- Exercise goal
Among the lines listed below, count those that include the string "imdb", and state only the count.

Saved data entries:
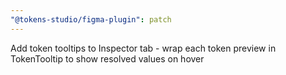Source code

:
 ```yaml
---
"@tokens-studio/figma-plugin": patch
---
```


Add token tooltips to Inspector tab - wrap each token preview in TokenTooltip to show resolved values on hover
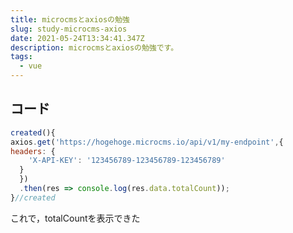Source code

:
 ```yaml
---
title: microcmsとaxiosの勉強
slug: study-microcms-axios
date: 2021-05-24T13:34:41.347Z
description: microcmsとaxiosの勉強です。
tags:
  - vue
---
```

## コード

```javascript
created(){
axios.get('https://hogehoge.microcms.io/api/v1/my-endpoint',{
headers: {
    'X-API-KEY': '123456789-123456789-123456789'
  }
  })
  .then(res => console.log(res.data.totalCount));
}//created
```

これで，totalCountを表示できた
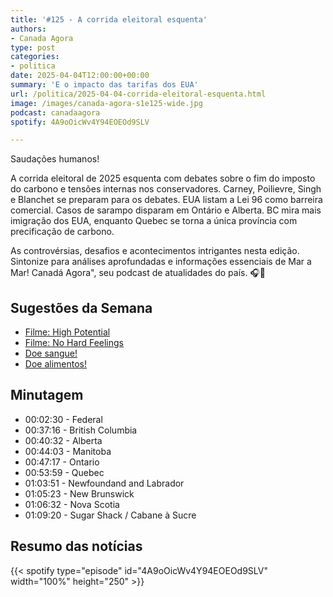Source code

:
 ```yaml
---
title: '#125 - A corrida eleitoral esquenta'
authors:
- Canada Agora
type: post
categories:
- politica
date: 2025-04-04T12:00:00+00:00
summary: 'E o impacto das tarifas dos EUA'
url: /politica/2025-04-04-corrida-eleitoral-esquenta.html
image: /images/canada-agora-s1e125-wide.jpg
podcast: canadaagora
spotify: 4A9oOicWv4Y94EOEOd9SLV

---
```


Saudações humanos!

A corrida eleitoral de 2025 esquenta com debates sobre o fim do imposto do
carbono e tensões internas nos conservadores. Carney, Poilievre, Singh e
Blanchet se preparam para os debates. EUA listam a Lei 96 como barreira
comercial. Casos de sarampo disparam em Ontário e Alberta. BC mira mais
imigração dos EUA, enquanto Quebec se torna a única província com precificação
de carbono.

As controvérsias, desafios e acontecimentos intrigantes nesta edição. Sintonize para análises aprofundadas e informações essenciais de Mar a Mar! Canadá Agora", seu podcast de atualidades do país. 🎧📰

## Sugestões da Semana
- [Filme: High Potential](https://www.imdb.com/title/tt22091076/)
- [Filme: No Hard Feelings](https://www.imdb.com/title/tt15671028/)
- [Doe sangue!](https://blood.ca)
- [Doe alimentos!](https://foodbankscanada.ca)

## Minutagem
- 00:02:30 - Federal
- 00:37:16 - British Columbia
- 00:40:32 - Alberta
- 00:44:03 - Manitoba
- 00:47:17 - Ontario
- 00:53:59 - Quebec
- 01:03:51 - Newfoundand and Labrador
- 01:05:23 - New Brunswick
- 01:06:32 - Nova Scotia
- 01:09:20 - Sugar Shack / Cabane à Sucre

## Resumo das notícias

{{< spotify type="episode" id="4A9oOicWv4Y94EOEOd9SLV" width="100%" height="250" >}}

- Task solution
2